[WORK TASK]
Below are records; reply with nothing but the number of lines in them that contain "case".

[EXERCISE DATA]
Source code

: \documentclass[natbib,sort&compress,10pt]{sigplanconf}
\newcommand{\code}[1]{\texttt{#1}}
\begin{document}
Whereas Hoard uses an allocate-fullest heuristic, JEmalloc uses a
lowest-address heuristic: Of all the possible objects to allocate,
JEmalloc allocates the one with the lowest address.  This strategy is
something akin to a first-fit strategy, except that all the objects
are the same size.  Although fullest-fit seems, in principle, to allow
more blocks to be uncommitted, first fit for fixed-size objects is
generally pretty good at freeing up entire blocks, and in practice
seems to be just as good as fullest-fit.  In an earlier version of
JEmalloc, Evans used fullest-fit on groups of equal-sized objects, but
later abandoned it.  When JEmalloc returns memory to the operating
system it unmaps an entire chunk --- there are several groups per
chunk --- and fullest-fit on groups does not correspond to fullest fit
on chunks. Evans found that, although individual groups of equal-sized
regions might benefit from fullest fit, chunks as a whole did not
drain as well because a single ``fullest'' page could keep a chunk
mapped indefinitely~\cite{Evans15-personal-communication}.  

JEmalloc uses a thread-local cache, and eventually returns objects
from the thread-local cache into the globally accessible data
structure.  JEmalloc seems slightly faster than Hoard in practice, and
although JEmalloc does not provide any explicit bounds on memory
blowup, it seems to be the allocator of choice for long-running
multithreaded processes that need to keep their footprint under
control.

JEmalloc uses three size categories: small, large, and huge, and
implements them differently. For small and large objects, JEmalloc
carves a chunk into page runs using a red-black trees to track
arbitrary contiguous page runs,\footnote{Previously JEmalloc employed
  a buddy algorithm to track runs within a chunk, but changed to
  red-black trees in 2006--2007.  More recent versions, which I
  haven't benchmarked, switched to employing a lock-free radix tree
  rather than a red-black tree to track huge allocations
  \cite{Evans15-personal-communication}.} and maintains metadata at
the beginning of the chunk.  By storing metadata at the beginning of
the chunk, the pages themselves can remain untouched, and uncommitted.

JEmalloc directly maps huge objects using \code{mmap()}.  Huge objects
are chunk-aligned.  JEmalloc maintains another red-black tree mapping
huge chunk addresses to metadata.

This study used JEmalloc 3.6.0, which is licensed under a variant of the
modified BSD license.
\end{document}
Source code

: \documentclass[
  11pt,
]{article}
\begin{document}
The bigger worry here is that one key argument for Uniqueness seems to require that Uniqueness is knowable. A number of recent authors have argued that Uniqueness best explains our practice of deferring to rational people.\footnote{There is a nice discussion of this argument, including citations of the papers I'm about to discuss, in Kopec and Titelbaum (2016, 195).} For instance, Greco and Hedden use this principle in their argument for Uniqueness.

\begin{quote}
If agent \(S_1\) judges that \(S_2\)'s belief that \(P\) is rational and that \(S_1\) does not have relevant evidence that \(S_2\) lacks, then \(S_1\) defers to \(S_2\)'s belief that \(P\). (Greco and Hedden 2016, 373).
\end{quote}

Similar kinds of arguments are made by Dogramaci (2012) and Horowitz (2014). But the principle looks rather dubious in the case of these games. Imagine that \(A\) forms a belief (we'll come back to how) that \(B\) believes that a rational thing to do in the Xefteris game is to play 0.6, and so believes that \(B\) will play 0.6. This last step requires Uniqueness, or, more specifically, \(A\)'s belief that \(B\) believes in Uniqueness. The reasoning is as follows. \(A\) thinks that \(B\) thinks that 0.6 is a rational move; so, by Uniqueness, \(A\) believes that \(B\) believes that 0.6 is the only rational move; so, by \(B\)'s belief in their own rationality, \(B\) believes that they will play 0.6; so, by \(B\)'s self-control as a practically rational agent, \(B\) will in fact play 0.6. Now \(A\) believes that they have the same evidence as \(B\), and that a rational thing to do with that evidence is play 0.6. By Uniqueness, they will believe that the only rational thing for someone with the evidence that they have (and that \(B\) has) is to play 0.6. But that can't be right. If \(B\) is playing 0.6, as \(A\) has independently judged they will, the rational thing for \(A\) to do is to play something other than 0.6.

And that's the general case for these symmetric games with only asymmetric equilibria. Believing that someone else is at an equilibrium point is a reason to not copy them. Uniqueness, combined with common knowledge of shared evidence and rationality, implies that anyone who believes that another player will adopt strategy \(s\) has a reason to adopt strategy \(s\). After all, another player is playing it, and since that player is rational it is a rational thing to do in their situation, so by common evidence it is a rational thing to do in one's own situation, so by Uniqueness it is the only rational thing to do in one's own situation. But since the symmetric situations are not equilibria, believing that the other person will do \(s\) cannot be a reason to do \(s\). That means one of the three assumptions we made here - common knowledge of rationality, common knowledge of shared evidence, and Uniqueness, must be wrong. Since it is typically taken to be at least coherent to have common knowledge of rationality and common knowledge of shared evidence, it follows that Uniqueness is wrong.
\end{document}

[EXERCISE SOLUTION]
2